LIVRO DE POEMAS (Alexandre Barbosa de Souza)

Os estranhos deuses que dão voz aos nossos sentidos, brincam severamente com as noções de lógica, aritmética, administração e história, entre outras divertidas gozações. Ou então, como explicar que, estando minha musa, em certa manhã a garimpar papéis, pincéis, tintas, gibis, e outras asas para as liberdades infantis de nossos guris, tenha adquirido numa lojinha de bairro, quase um sebo, uma mala com alguns apetrechos pra molecada fazer arte; tudo já usado mas em bom estado: blocos de sulfite, pequenos pincéis, gizes de cera, apontador, gibis da Turma da Mônica, folhas dispersas de caderno universitário, papéis rasgados, uma tesoura sem ponta e enferrujada, e dois livro de poemas. Tudo pela bagatela de 25 paus que, pechinchados, ficaram por 22. Só a bolsa preta valia o dobro disso.

Uma das obras encontradas é um achado: Livro de Poemas, de Alexandre Barbosa de Souza, com ilustrações de Ênio Squeff.

Quem é Alexandre Barbosa de Souza? Quem é Ênio Squeff? Confesso que pensei várias vezes em ir ao Google, mas primeiro tinha que escrever essas linhas, ainda movido pelo estupor alegre e descontraído, proporcionado pela leitura de seus versos. O mistério tinha que permanecer, até que eu tentasse convencer alguém do prazer de uma leitura tão gostosa que me foi propiciada por este Livro de Poemas, uma pérola encontrada ao acaso, nesse mar múltiplo em emoções, o do oceano literário.

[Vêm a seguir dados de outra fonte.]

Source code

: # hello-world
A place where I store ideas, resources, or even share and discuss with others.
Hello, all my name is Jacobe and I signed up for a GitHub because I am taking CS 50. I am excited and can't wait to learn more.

O autor revela-nos em sua obra, instantâneos líricos, numa paisagem hoje rarefeita. Em Jogral, à página 73, por exemplo, temos:

“Onde está a minha infância?

- Quando eu era pequeno.

Onde estava esse silêncio?

- Quando eu assim pensava.

...

Onde estava a minha sombra?

- Quando aquela luz deitava.”

Em outros momentos, como na página 49, brinca singularmente no muro que divide o êxtase do banal:

“Dois gatos pretos

Se cruzam no caminho.

Um era a morte,

Outro, a sorte.”

Com fotografia assim, radiografias claras e coloridas, este Livro de Poemas tem um título que sintetiza toda a idéia universal do que entendemos por poesia no seu eixo bruto: lírica, contemplativa, persuasiva e catalisadora de bons astrais. E ainda embrulhada pelas aquarelas sensuais, seguras e ondulantes de Ênio Squeff, que transita livremente, dialogando com os versos do autor, ambos muito inspirados.

Detalhe importante. A página 2 tem anotado a lápis preto um dos sinais que indicam o quanto a fruição da arte nada tem a ver com embates financeiros: R$ 2,00. Uma prova incontestável de que o problema da (falta de) leitura no país não, nunca foi, nem será, financeiro. Antes, a boa leitura(vejam bem, “a boa leitura!”), anda à toa por aí, na gostosa brisa que trafega na contramão das vias econômicas e bur(r)ocráticas.